Suddenly, the flavor abruptly changes between bites. The texture is different, like clay when soaked and malleable. I turn my head down and look into the bowl to find that the cereal and milk are gone. In its place is a spoonful of bullets. When I say bullets, I mean the actual bullet; there’s no shell casing or gunpowder, only the full-metal jacket tip that comes out of the barrel when fired. They are round nosed, ball rounds, and are about the same size as .380 ACP or 9x19mm Parabellum. Looking at the spoonful of bullets, the bowl’s contents glistens in the bright light of my confinement.
I bring the spoon to my lips and try eating the bullets. I am able to chew them, and they have a sweet yet bitter taste, something I once heard is what lead actually tastes like if you accidentally ingest it. There’s also a faint hint of brass or copper, as if I had licked a penny. I can’t help but make a disgusted face as I eat the bullets. When I finish that bite, I take another. I have a sudden sense of dread, and then I wake up.

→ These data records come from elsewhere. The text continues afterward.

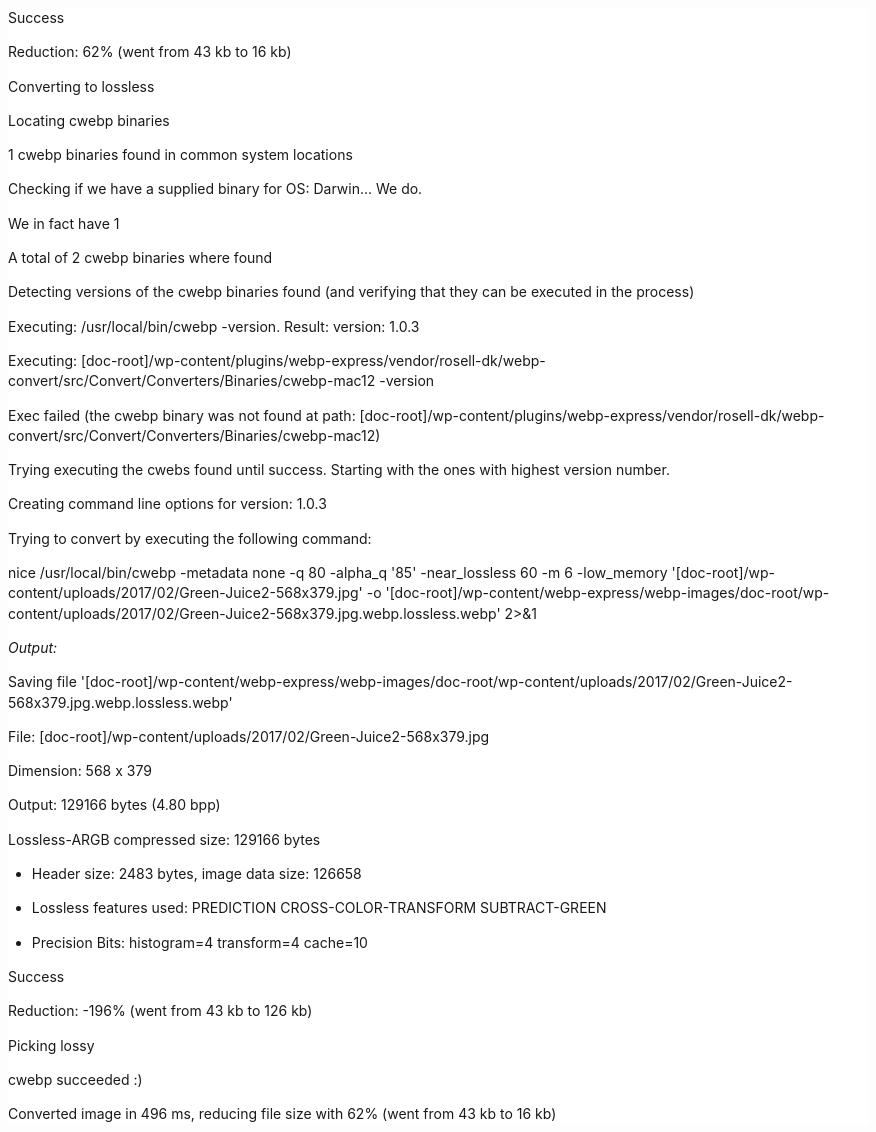 Success

Reduction: 62% (went from 43 kb to 16 kb)


Converting to lossless

Locating cwebp binaries

1 cwebp binaries found in common system locations

Checking if we have a supplied binary for OS: Darwin... We do.

We in fact have 1

A total of 2 cwebp binaries where found

Detecting versions of the cwebp binaries found (and verifying that they can be executed in the process)

Executing: /usr/local/bin/cwebp -version. Result: version: 1.0.3

Executing: [doc-root]/wp-content/plugins/webp-express/vendor/rosell-dk/webp-convert/src/Convert/Converters/Binaries/cwebp-mac12 -version

Exec failed (the cwebp binary was not found at path: [doc-root]/wp-content/plugins/webp-express/vendor/rosell-dk/webp-convert/src/Convert/Converters/Binaries/cwebp-mac12)

Trying executing the cwebs found until success. Starting with the ones with highest version number.

Creating command line options for version: 1.0.3

Trying to convert by executing the following command:

nice /usr/local/bin/cwebp -metadata none -q 80 -alpha_q '85' -near_lossless 60 -m 6 -low_memory '[doc-root]/wp-content/uploads/2017/02/Green-Juice2-568x379.jpg' -o '[doc-root]/wp-content/webp-express/webp-images/doc-root/wp-content/uploads/2017/02/Green-Juice2-568x379.jpg.webp.lossless.webp' 2>&1


*Output:* 

Saving file '[doc-root]/wp-content/webp-express/webp-images/doc-root/wp-content/uploads/2017/02/Green-Juice2-568x379.jpg.webp.lossless.webp'

File:      [doc-root]/wp-content/uploads/2017/02/Green-Juice2-568x379.jpg

Dimension: 568 x 379

Output:    129166 bytes (4.80 bpp)

Lossless-ARGB compressed size: 129166 bytes

  * Header size: 2483 bytes, image data size: 126658

  * Lossless features used: PREDICTION CROSS-COLOR-TRANSFORM SUBTRACT-GREEN

  * Precision Bits: histogram=4 transform=4 cache=10


Success

Reduction: -196% (went from 43 kb to 126 kb)


Picking lossy

cwebp succeeded :)


Converted image in 496 ms, reducing file size with 62% (went from 43 kb to 16 kb)


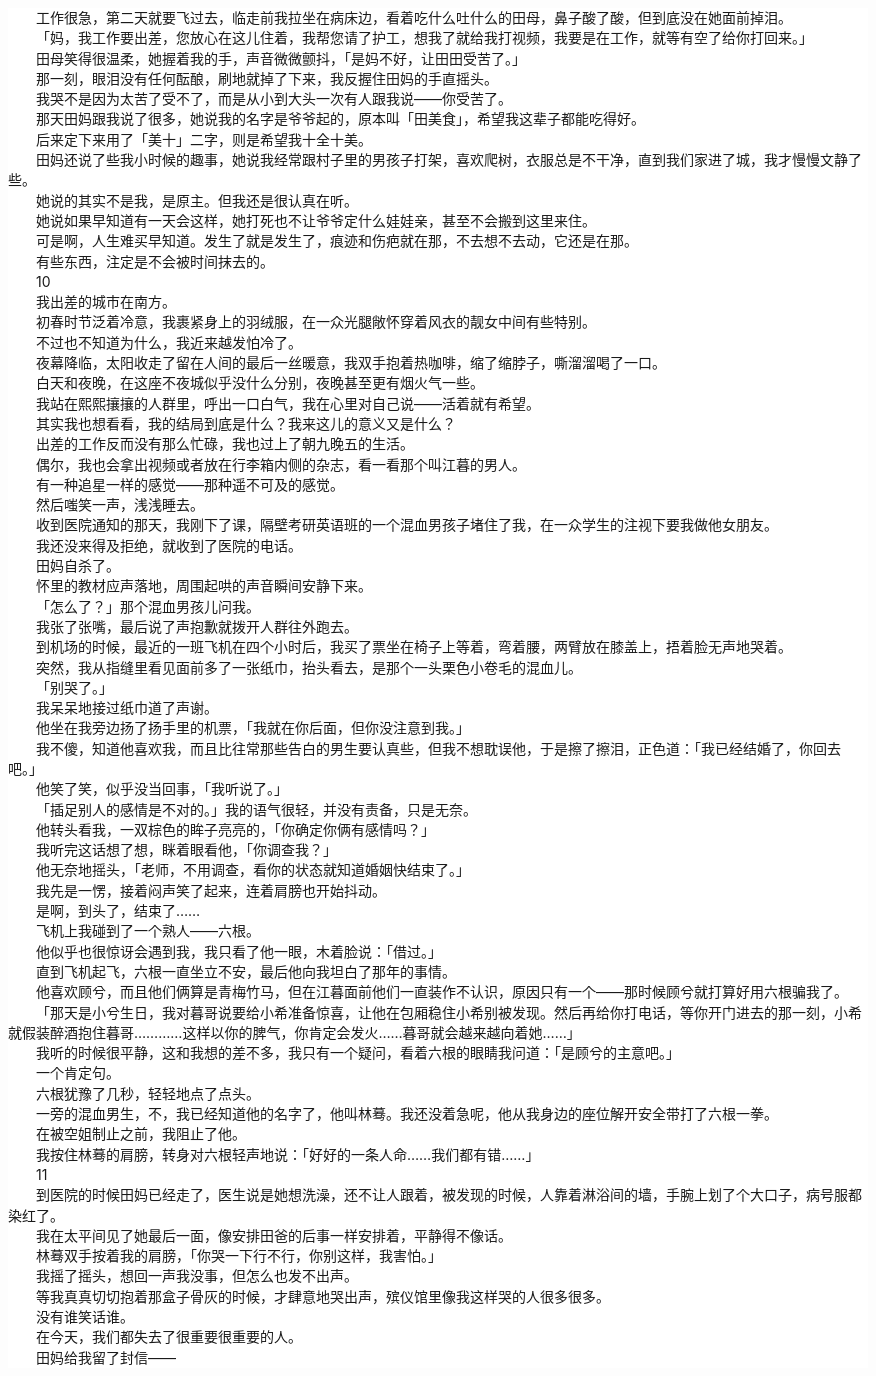 &emsp;&emsp;工作很急，第二天就要飞过去，临走前我拉坐在病床边，看着吃什么吐什么的田母，鼻子酸了酸，但到底没在她面前掉泪。  
&emsp;&emsp;「妈，我工作要出差，您放心在这儿住着，我帮您请了护工，想我了就给我打视频，我要是在工作，就等有空了给你打回来。」  
&emsp;&emsp;田母笑得很温柔，她握着我的手，声音微微颤抖，「是妈不好，让田田受苦了。」  
&emsp;&emsp;那一刻，眼泪没有任何酝酿，刷地就掉了下来，我反握住田妈的手直摇头。  
&emsp;&emsp;我哭不是因为太苦了受不了，而是从小到大头一次有人跟我说——你受苦了。  
&emsp;&emsp;那天田妈跟我说了很多，她说我的名字是爷爷起的，原本叫「田美食」，希望我这辈子都能吃得好。  
&emsp;&emsp;后来定下来用了「美十」二字，则是希望我十全十美。  
&emsp;&emsp;田妈还说了些我小时候的趣事，她说我经常跟村子里的男孩子打架，喜欢爬树，衣服总是不干净，直到我们家进了城，我才慢慢文静了些。  
&emsp;&emsp;她说的其实不是我，是原主。但我还是很认真在听。  
&emsp;&emsp;她说如果早知道有一天会这样，她打死也不让爷爷定什么娃娃亲，甚至不会搬到这里来住。  
&emsp;&emsp;可是啊，人生难买早知道。发生了就是发生了，痕迹和伤疤就在那，不去想不去动，它还是在那。  
&emsp;&emsp;有些东西，注定是不会被时间抹去的。  
&emsp;&emsp;10  
&emsp;&emsp;我出差的城市在南方。  
&emsp;&emsp;初春时节泛着冷意，我裹紧身上的羽绒服，在一众光腿敞怀穿着风衣的靓女中间有些特别。  
&emsp;&emsp;不过也不知道为什么，我近来越发怕冷了。  
&emsp;&emsp;夜幕降临，太阳收走了留在人间的最后一丝暖意，我双手抱着热咖啡，缩了缩脖子，嘶溜溜喝了一口。  
&emsp;&emsp;白天和夜晚，在这座不夜城似乎没什么分别，夜晚甚至更有烟火气一些。  
&emsp;&emsp;我站在熙熙攘攘的人群里，呼出一口白气，我在心里对自己说——活着就有希望。  
&emsp;&emsp;其实我也想看看，我的结局到底是什么？我来这儿的意义又是什么？  
&emsp;&emsp;出差的工作反而没有那么忙碌，我也过上了朝九晚五的生活。  
&emsp;&emsp;偶尔，我也会拿出视频或者放在行李箱内侧的杂志，看一看那个叫江暮的男人。  
&emsp;&emsp;有一种追星一样的感觉——那种遥不可及的感觉。  
&emsp;&emsp;然后嗤笑一声，浅浅睡去。  
&emsp;&emsp;收到医院通知的那天，我刚下了课，隔壁考研英语班的一个混血男孩子堵住了我，在一众学生的注视下要我做他女朋友。  
&emsp;&emsp;我还没来得及拒绝，就收到了医院的电话。  
&emsp;&emsp;田妈自杀了。  
&emsp;&emsp;怀里的教材应声落地，周围起哄的声音瞬间安静下来。  
&emsp;&emsp;「怎么了？」那个混血男孩儿问我。  
&emsp;&emsp;我张了张嘴，最后说了声抱歉就拨开人群往外跑去。  
&emsp;&emsp;到机场的时候，最近的一班飞机在四个小时后，我买了票坐在椅子上等着，弯着腰，两臂放在膝盖上，捂着脸无声地哭着。  
&emsp;&emsp;突然，我从指缝里看见面前多了一张纸巾，抬头看去，是那个一头栗色小卷毛的混血儿。  
&emsp;&emsp;「别哭了。」  
&emsp;&emsp;我呆呆地接过纸巾道了声谢。  
&emsp;&emsp;他坐在我旁边扬了扬手里的机票，「我就在你后面，但你没注意到我。」  
&emsp;&emsp;我不傻，知道他喜欢我，而且比往常那些告白的男生要认真些，但我不想耽误他，于是擦了擦泪，正色道：「我已经结婚了，你回去吧。」  
&emsp;&emsp;他笑了笑，似乎没当回事，「我听说了。」  
&emsp;&emsp;「插足别人的感情是不对的。」我的语气很轻，并没有责备，只是无奈。  
&emsp;&emsp;他转头看我，一双棕色的眸子亮亮的，「你确定你俩有感情吗？」  
&emsp;&emsp;我听完这话想了想，眯着眼看他，「你调查我？」  
&emsp;&emsp;他无奈地摇头，「老师，不用调查，看你的状态就知道婚姻快结束了。」  
&emsp;&emsp;我先是一愣，接着闷声笑了起来，连着肩膀也开始抖动。  
&emsp;&emsp;是啊，到头了，结束了……  
&emsp;&emsp;飞机上我碰到了一个熟人——六根。  
&emsp;&emsp;他似乎也很惊讶会遇到我，我只看了他一眼，木着脸说：「借过。」  
&emsp;&emsp;直到飞机起飞，六根一直坐立不安，最后他向我坦白了那年的事情。  
&emsp;&emsp;他喜欢顾兮，而且他们俩算是青梅竹马，但在江暮面前他们一直装作不认识，原因只有一个——那时候顾兮就打算好用六根骗我了。  
&emsp;&emsp;「那天是小兮生日，我对暮哥说要给小希准备惊喜，让他在包厢稳住小希别被发现。然后再给你打电话，等你开门进去的那一刻，小希就假装醉酒抱住暮哥…………这样以你的脾气，你肯定会发火……暮哥就会越来越向着她……」  
&emsp;&emsp;我听的时候很平静，这和我想的差不多，我只有一个疑问，看着六根的眼睛我问道：「是顾兮的主意吧。」  
&emsp;&emsp;一个肯定句。  
&emsp;&emsp;六根犹豫了几秒，轻轻地点了点头。  
&emsp;&emsp;一旁的混血男生，不，我已经知道他的名字了，他叫林蓦。我还没着急呢，他从我身边的座位解开安全带打了六根一拳。  
&emsp;&emsp;在被空姐制止之前，我阻止了他。  
&emsp;&emsp;我按住林蓦的肩膀，转身对六根轻声地说：「好好的一条人命……我们都有错……」  
&emsp;&emsp;11  
&emsp;&emsp;到医院的时候田妈已经走了，医生说是她想洗澡，还不让人跟着，被发现的时候，人靠着淋浴间的墙，手腕上划了个大口子，病号服都染红了。  
&emsp;&emsp;我在太平间见了她最后一面，像安排田爸的后事一样安排着，平静得不像话。  
&emsp;&emsp;林蓦双手按着我的肩膀，「你哭一下行不行，你别这样，我害怕。」  
&emsp;&emsp;我摇了摇头，想回一声我没事，但怎么也发不出声。  
&emsp;&emsp;等我真真切切抱着那盒子骨灰的时候，才肆意地哭出声，殡仪馆里像我这样哭的人很多很多。  
&emsp;&emsp;没有谁笑话谁。  
&emsp;&emsp;在今天，我们都失去了很重要很重要的人。  
&emsp;&emsp;田妈给我留了封信——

Self-assessment: I had long believed, for reasons I cannot explain or even fathom, that I would one day die by the gun. It began as early as age 9. Perhaps it’s because of that old saying “live by the sword, die by the sword”, though that saying is meant more for the behavior of malicious use and not mere ownership. I have been extremely depressed and lonely before, though I was never suicidal (for religious reasons), but it did influence my behavior. In many instances I have acted as a death-seeker in the slums of nearby Detroit, and as I have a license to carry concealed pistols, I simply assumed (and often still do) that one day I’ll walk into the wrong store, cross paths with the wrong person, or will be targeted by nefarious characters and end up dying in a shoot-out. Perhaps it’s prophetic, or perhaps it’s just my brain conceiving it?